=== Activity ===
Look below for the lines from the one with "prononcée ne subsiste à son dossier." to the one with "être fait droit", and copy exactly those lines, both ends included.

-- Data for the task follows --

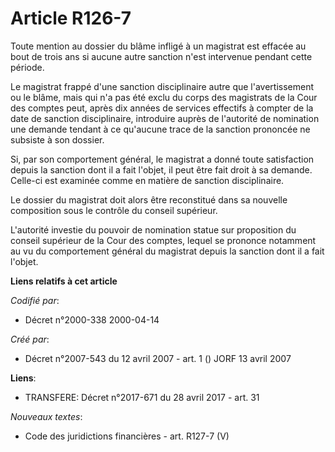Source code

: # Article R126-7

Toute mention au dossier du blâme infligé à un magistrat est effacée au bout de trois ans si aucune autre sanction n'est
intervenue pendant cette période.

Le magistrat frappé d'une sanction disciplinaire autre que l'avertissement ou le blâme, mais qui n'a pas été exclu du corps
des magistrats de la Cour des comptes peut, après dix années de services effectifs à compter de la date de sanction
disciplinaire, introduire auprès de l'autorité de nomination une demande tendant à ce qu'aucune trace de la sanction
prononcée ne subsiste à son dossier.

Si, par son comportement général, le magistrat a donné toute satisfaction depuis la sanction dont il a fait l'objet, il peut
être fait droit à sa demande. Celle-ci est examinée comme en matière de sanction disciplinaire.

Le dossier du magistrat doit alors être reconstitué dans sa nouvelle composition sous le contrôle du conseil supérieur.

L'autorité investie du pouvoir de nomination statue sur proposition du conseil supérieur de la Cour des comptes, lequel se
prononce notamment au vu du comportement général du magistrat depuis la sanction dont il a fait l'objet.

**Liens relatifs à cet article**

_Codifié par_:

  - Décret n°2000-338 2000-04-14

_Créé par_:

  - Décret n°2007-543 du 12 avril 2007 - art. 1 () JORF 13 avril 2007

**Liens**:

  - TRANSFERE: Décret n°2017-671 du 28 avril 2017 - art. 31

_Nouveaux textes_:

  - Code des juridictions financières - art. R127-7 (V)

-- Data for the task concluded --

=== Answer to the exercise ===
prononcée ne subsiste à son dossier.

Si, par son comportement général, le magistrat a donné toute satisfaction depuis la sanction dont il a fait l'objet, il peut
être fait droit à sa demande. Celle-ci est examinée comme en matière de sanction disciplinaire.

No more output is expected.